• Are varying standards and long sale cycles scaring investors away from a sector with a strong upside?

Electrical grids will need at least $14trn investment by 2050

With varying degrees globally, electrical grids are under increasing stress. Renewables, which are non-synchronous power sources, are causing low stability on the grids. Furthermore, increasing electrifications of adjacent sectors e.g., transportation (EVs), heating (heat pumps) is decreasing the overall visibility of the grid system (as more decentralized generations and consumptions will occur). This leads to a heightened frequency of system risks such as power outages resulting from imbalances between electricity generation and consumption. Moreover, more decentralized energy system means that power quality would become hard to manage and grid congestion would occur more frequently, resulting in e.g., curtailment of renewable energy.

These issues faced by grid operators will become more prominent in the future with increasing distributed energy resources such as 8,500 GWp of PV capacity and 6,000 GWp of onshore and offshore wind capacity that will be installed, and 700 million electric vehicles on the road globally by 2050. With these rapid developments expected in the energy system, meeting grid stability requirements (e.g., frequency level) becomes more challenging putting increasing pressure on grid operators to take prompt measures to prevent potential grid system failures.

Significant investments are required to transform the current grid infrastructure for our changing energy system. Globally, about $300b was invested in electrical grids in 2021, with at least $14trn needed cumulatively by 2050.

“For start-ups to achieve successful financing or for investors to make successful investment, it is crucial to understand the overall market dynamics, trends, as well as investors’ general concerns and appetites.”

Grid operators adopting smart grid technologies at an accelerated pace

Depending on the applicable voltage levels of grids that they are operating, grid operators have different pain points and strategies to solve them:

Transmission operators (TSOs): TSOs are responsible for the high-voltage transmission system and one of their primary tasks is maintaining the grid’s frequency at a stable level. With increasing non-synchronous generation (i.e., renewables), TSOs are primarily focused on the grid impact of the related loss of inertia, i.e., how fast grid frequency changes with varying demand and supply.
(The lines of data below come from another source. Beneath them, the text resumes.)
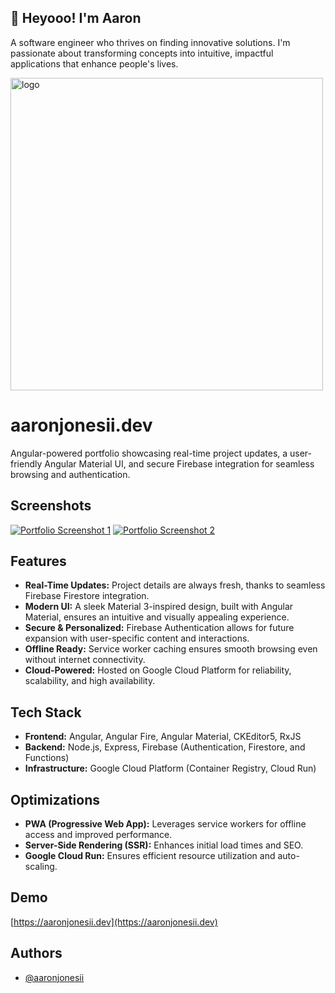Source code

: ## 🚀 Heyooo! I'm Aaron
A software engineer who thrives on finding innovative solutions. I'm passionate about transforming concepts into intuitive, impactful applications that enhance people's lives.

<img src="https://aaronjonesii.dev/assets/svgs/flat_afro.svg" alt="logo" width="500"/>


# aaronjonesii.dev

Angular-powered portfolio showcasing real-time project updates, a user-friendly Angular Material UI, and secure Firebase integration for seamless browsing and authentication.


## Screenshots

[![Portfolio Screenshot 1](https://firebasestorage.googleapis.com/v0/b/aaronjonesii.appspot.com/o/projects%2Fpersonal-portfolio%2FWeb_UI_Mockup.png?alt=media&token=8d7add10-e631-456f-b806-6190ea0e15f1)](https://aaronjonesii.dev)
[![Portfolio Screenshot 2](https://firebasestorage.googleapis.com/v0/b/aaronjonesii.appspot.com/o/projects%2Fpersonal-portfolio%2FMobile_UI_Mockup.png?alt=media&token=b8afc7b4-bfc6-4d79-8bb5-c5e93e071df1)](https://aaronjonesii.dev)
## Features

- **Real-Time Updates:** Project details are always fresh, thanks to seamless Firebase Firestore integration.
- **Modern UI:** A sleek Material 3-inspired design, built with Angular Material, ensures an intuitive and visually appealing experience.
- **Secure & Personalized:** Firebase Authentication allows for future expansion with user-specific content and interactions.
- **Offline Ready:** Service worker caching ensures smooth browsing even without internet connectivity.
- **Cloud-Powered:** Hosted on Google Cloud Platform for reliability, scalability, and high availability.

## Tech Stack

* **Frontend:** Angular, Angular Fire, Angular Material, CKEditor5, RxJS
* **Backend:** Node.js, Express, Firebase (Authentication, Firestore, and Functions)
* **Infrastructure:** Google Cloud Platform (Container Registry, Cloud Run)


## Optimizations

* **PWA (Progressive Web App):**  Leverages service workers for offline access and improved performance.
* **Server-Side Rendering (SSR):** Enhances initial load times and SEO.
* **Google Cloud Run:** Ensures efficient resource utilization and auto-scaling.


## Demo
[https://aaronjonesii.dev](https://aaronjonesii.dev)


## Authors

- [@aaronjonesii](https://www.github.com/aaronjonesii)

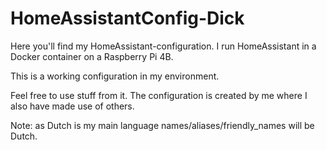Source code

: # HomeAssistantConfig-Dick

Here you'll find my HomeAssistant-configuration.
I run HomeAssistant in a Docker container on a Raspberry Pi 4B.

This is a working configuration in my environment.

Feel free to use stuff from it. The configuration is created by me where I also have made use of others.

Note: as Dutch is my main language names/aliases/friendly_names will be Dutch.
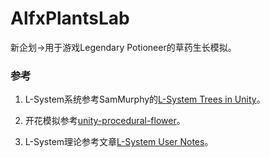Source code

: # AlfxPlantsLab
 
新企划→用于游戏Legendary Potioneer的草药生长模拟。

### 参考

1. L-System系统参考SamMurphy的[L-System Trees in Unity](https://github.com/SamMurphy/L-System-Trees-in-Unity)。

2. 开花模拟参考[unity-procedural-flower](https://unitylist.com/p/59r/Unity-procedural-flower)。

3. L-System理论参考文章[L-System User Notes](http://paulbourke.net/fractals/lsys/)。
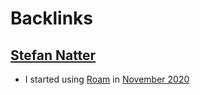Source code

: 
# Backlinks
## [Stefan Natter](<Stefan Natter.md>)
- I started using [Roam](<Roam.md>) in [November 2020](<November 2020.md>)

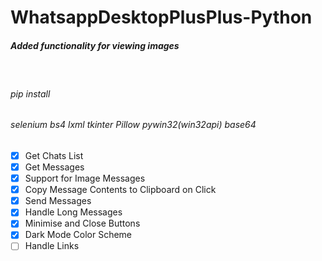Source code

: # WhatsappDesktopPlusPlus-Python
 
 
##### Added functionality for viewing images

</br>
 
###### pip install
###### selenium bs4 lxml tkinter Pillow pywin32(win32api) base64

- [x] Get Chats List
- [x] Get Messages
- [x] Support for Image Messages
- [x] Copy Message Contents to Clipboard on Click
- [x] Send Messages
- [x] Handle Long Messages
- [x] Minimise and Close Buttons
- [x] Dark Mode Color Scheme
- [ ] Handle Links
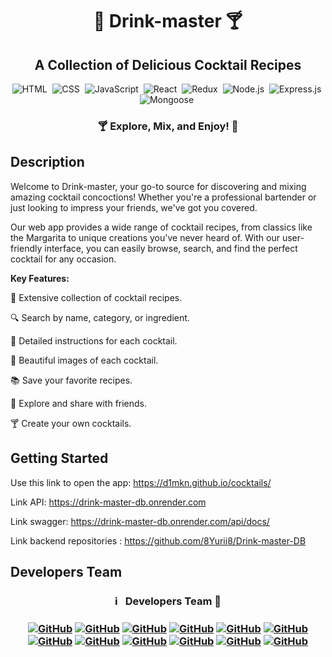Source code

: <h1 align="center"> 🍹 Drink-master 🍸 </h1>

<h2 align="center"> A Collection of Delicious Cocktail Recipes </h2>

<span align="center"> 
  
![HTML](https://img.shields.io/badge/-HTML-05122A?style=flat&logo=HTML5)&nbsp;
![CSS](https://img.shields.io/badge/-CSS-05122A?style=flat&logo=CSS3&logoColor=1572B6)&nbsp;
![JavaScript](https://img.shields.io/badge/-JavaScript-05122A?style=flat&logo=javascript)&nbsp;
![React](https://img.shields.io/badge/-React-05122A?style=flat&logo=react)&nbsp;
![Redux](https://img.shields.io/badge/-Redux-05122A?style=flat&logo=redux)&nbsp;
![Node.js](https://img.shields.io/badge/-Node.js-05122A?style=flat&logo=Node.js)&nbsp;
![Express.js](https://img.shields.io/badge/-Express.js-05122A?style=flat&logo=express)&nbsp;
![Mongoose](https://img.shields.io/badge/-Mongoose-05122A?style=flat&logo=Mongoose)&nbsp;

</span>

<h3 align="center"> 🍸 Explore, Mix, and Enjoy! 🎉 </h3>

## Description

Welcome to Drink-master, your go-to source for discovering and mixing amazing cocktail concoctions! Whether you're a professional bartender or just looking to impress your friends, we've got you covered.

Our web app provides a wide range of cocktail recipes, from classics like the Margarita to unique creations you've never heard of. With our user-friendly interface, you can easily browse, search, and find the perfect cocktail for any occasion.

**Key Features:**

🍹 Extensive collection of cocktail recipes.

🔍 Search by name, category, or ingredient.

📖 Detailed instructions for each cocktail.

📸 Beautiful images of each cocktail.

📚 Save your favorite recipes.

🍻 Explore and share with friends.

🍸 Create your own cocktails.

## Getting Started

Use this link to open the app: https://d1mkn.github.io/cocktails/

Link API: https://drink-master-db.onrender.com

Link swagger: https://drink-master-db.onrender.com/api/docs/

Link backend repositories : https://github.com/8Yurii8/Drink-master-DB

## Developers Team

<h3 align="center"> ℹ️ &nbsp; Developers Team   🚀 <h3>
<span align="center"> 
  
<a align="center" href="https://github.com/8Yurii8">![GitHub](https://img.shields.io/badge/-Yurii_Degtyarenko-05122A?style=flat&logo=github)</a>
<a align="center" href="https://github.com/andysush">![GitHub](https://img.shields.io/badge/-Andrii_Sushko-05122A?style=flat&logo=github)</a>
<a align="center" href="https://github.com/AndreyTarkaniy">![GitHub](https://img.shields.io/badge/-Andrew_Tarkaniy-05122A?style=flat&logo=github)</a>
<a align="center" href="https://github.com/DisRachik">![GitHub](https://img.shields.io/badge/-Ihor_Radchenko-05122A?style=flat&logo=github)</a>
<a align="center" href="https://github.com/Hruchman-Ruslan">![GitHub](https://img.shields.io/badge/-Ruslan_Hruchman-05122A?style=flat&logo=github)</a>
<a align="center" href="https://github.com/Yuliya1913">![GitHub](https://img.shields.io/badge/-Yuliya_Futuymas-FF69B4?style=flat&logo=github)</a>
<a align="center" href="https://github.com/Serhii-Ivasiuk">![GitHub](https://img.shields.io/badge/-Serhii_Ivasiuk-05122A?style=flat&logo=github)</a>
<a align="center" href="https://github.com/d1mkn">![GitHub](https://img.shields.io/badge/-Dmytro_Hubin-05122A?style=flat&logo=github)</a>
<a align="center" href="https://github.com/Pro100D">![GitHub](https://img.shields.io/badge/-Danil_Takiullin-05122A?style=flat&logo=github)</a>
<a align="center" href="https://github.com/Natali9108">![GitHub](https://img.shields.io/badge/-Natalia_Haponova-FF69B4?style=flat&logo=github)</a>
<a align="center" href="https://github.com/VladimirMV">![GitHub](https://img.shields.io/badge/-Vladimir_Minakov-05122A?style=flat&logo=github)</a>
<a align="center" href="https://github.com/">![GitHub](https://img.shields.io/badge/-Vladyslav_Daniuk-05122A?style=flat&logo=github)</a>

</span>
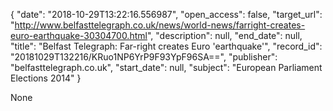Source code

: {
  "date": "2018-10-29T13:22:16.556987", 
  "open_access": false, 
  "target_url": "http://www.belfasttelegraph.co.uk/news/world-news/farright-creates-euro-earthquake-30304700.html", 
  "description": null, 
  "end_date": null, 
  "title": "Belfast Telegraph: Far-right creates Euro 'earthquake'", 
  "record_id": "20181029T132216/KRuo1NP6YrP9F93YpF96SA==", 
  "publisher": "belfasttelegraph.co.uk", 
  "start_date": null, 
  "subject": "European Parliament Elections 2014"
}

None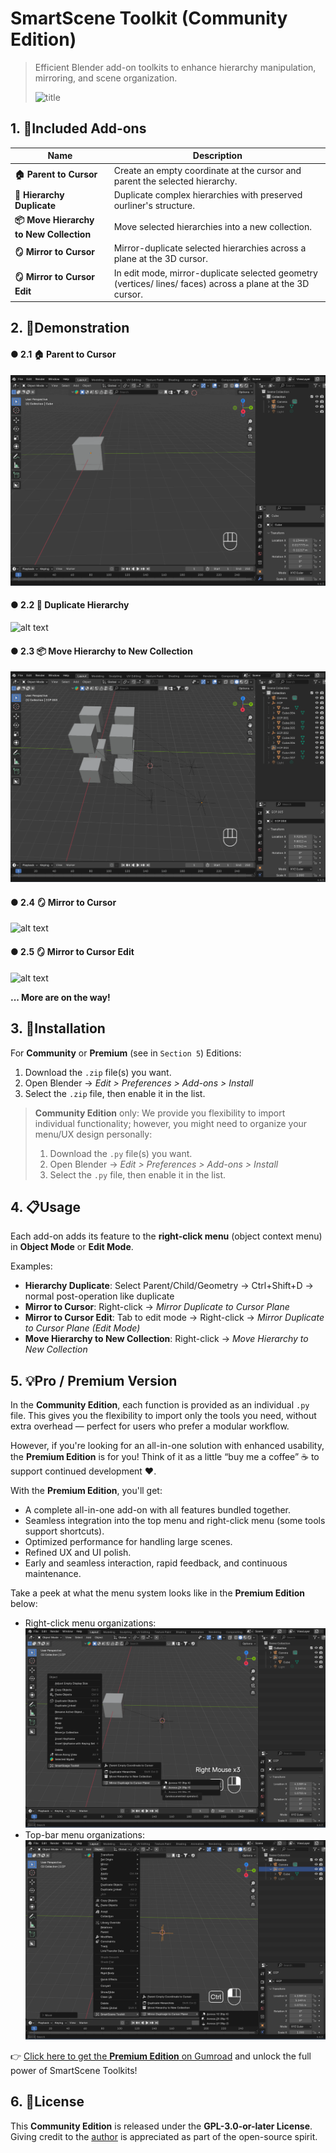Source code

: # SmartScene Toolkit (Community Edition)

> Efficient Blender add-on toolkits to enhance hierarchy manipulation, mirroring, and scene organization.
> 
> ![title](https://github.com/user-attachments/assets/559d43fe-de29-4781-88d0-10394bb7fda8)

## 1. 🧩Included Add-ons

| Name | Description |
|------|-------------|
| **🏠 Parent to Cursor** | Create an empty coordinate at the cursor and parent the selected hierarchy. |
| **🧬 Hierarchy Duplicate** | Duplicate complex hierarchies with preserved ourliner's structure. |
| **📦 Move Hierarchy to New Collection** | Move selected hierarchies into a new collection. |
| **🪞 Mirror to Cursor** | Mirror-duplicate selected hierarchies across a plane at the 3D cursor. |
| **🪞 Mirror to Cursor Edit** | In edit mode, mirror-duplicate selected geometry (vertices/ lines/ faces) across a plane at the 3D cursor.|


## 2. 🎥Demonstration

#### ● 2.1 🏠 Parent to Cursor
![alt text](assets/parent_to_cursor.gif)

#### ● 2.2 🧬 Duplicate Hierarchy
![alt text](assets/duplicate_hierarchies.gif)

#### ● 2.3 📦 Move Hierarchy to New Collection
![alt text](assets/move_hierarchies_new_collection.gif)

#### ● 2.4 🪞 Mirror to Cursor
![alt text](assets/mirror_cursor.gif)

#### ● 2.5 🪞 Mirror to Cursor Edit
![alt text](assets/mirror_cursor_edit.gif)

**... More are on the way!**


## 3. 🔧Installation

For **Community** or **Premium** (see in `Section 5`) Editions:
1. Download the `.zip` file(s) you want.
2. Open Blender → *Edit > Preferences > Add-ons > Install*
3. Select the `.zip` file, then enable it in the list.

> **Community Edition**  only:
> We provide you flexibility to import individual functionality; however, you might need to organize your menu/UX design personally: 
> 1. Download the `.py` file(s) you want.
> 2. Open Blender → *Edit > Preferences > Add-ons > Install*
> 3. Select the `.py` file, then enable it in the list.

## 4. 📋Usage

Each add-on adds its feature to the **right-click menu** (object context menu) in **Object Mode** or **Edit Mode**.

Examples:
- **Hierarchy Duplicate**: Select Parent/Child/Geometry → Ctrl+Shift+D → normal post-operation like duplicate
- **Mirror to Cursor**: Right-click → *Mirror Duplicate to Cursor Plane*
- **Mirror to Cursor Edit**: Tab to edit mode → Right-click → *Mirror Duplicate to Cursor Plane (Edit Mode)*
- **Move Hierarchy to New Collection**: Right-click → *Move Hierarchy to New Collection*


## 5. 💡Pro / Premium Version

In the **Community Edition**, each function is provided as an individual `.py` file. This gives you the flexibility to import only the tools you need, without extra overhead — perfect for users who prefer a modular workflow.

However, if you're looking for an all-in-one solution with enhanced usability, the **Premium Edition** is for you! Think of it as a little “buy me a coffee” ☕ to support continued development ❤️.

With the **Premium Edition**, you'll get:
- A complete all-in-one add-on with all features bundled together.
- Seamless integration into the top menu and right-click menu (some tools support shortcuts).
- Optimized performance for handling large scenes.
- Refined UX and UI polish.
- Early and seamless interaction, rapid feedback, and continuous maintenance.

Take a peek at what the menu system looks like in the **Premium Edition** below:
- Right-click menu organizations: ![alt text1](https://raw.githubusercontent.com/yuantianle/SmartScene_Toolkit-Jun2025/refs/heads/main/assets/image.png)
- Top-bar menu organizations: ![alt text2](https://raw.githubusercontent.com/yuantianle/SmartScene_Toolkit-Jun2025/refs/heads/main/assets/image2.png)

👉 [Click here to get the **Premium Edition** on Gumroad](https://marcus997.gumroad.com/l/smartscene_toolkits?_gl=1*1bhrkc4*_ga*MjYwNTAwNTM3LjE3NTA2Mzg5Nzk.*_ga_6LJN6D94N6*czE3NTEyNTA5OTckbzEwJGcxJHQxNzUxMjUxMDE0JGo0MyRsMCRoMA..) and unlock the full power of SmartScene Toolkits!

## 6. 📜License

This **Community Edition** is released under the **GPL-3.0-or-later License**. Giving credit to the [author](https://github.com/yuantianle) is appreciated as part of the open-source spirit.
Stabilization of inertia level is achieved via curtailment of renewable energy, dispatching conventional power plants as well as by using balancing services – all leading to increasing costs.

Distribution operators (DSOs): DSOs, on the other hand, are responsible for mid- and low-voltage grids. Their main concern is voltage stability. Thus, with more renewables deployed, DSOs focus on the loss of system strength, i.e., how fast grid voltage changes alongside changes in demand and supply. To ensure a level of system strength complying with operation regulations, DSOs have traditionally invested into infrastructure, e.g., replacement of power lines and increased short circuit protection.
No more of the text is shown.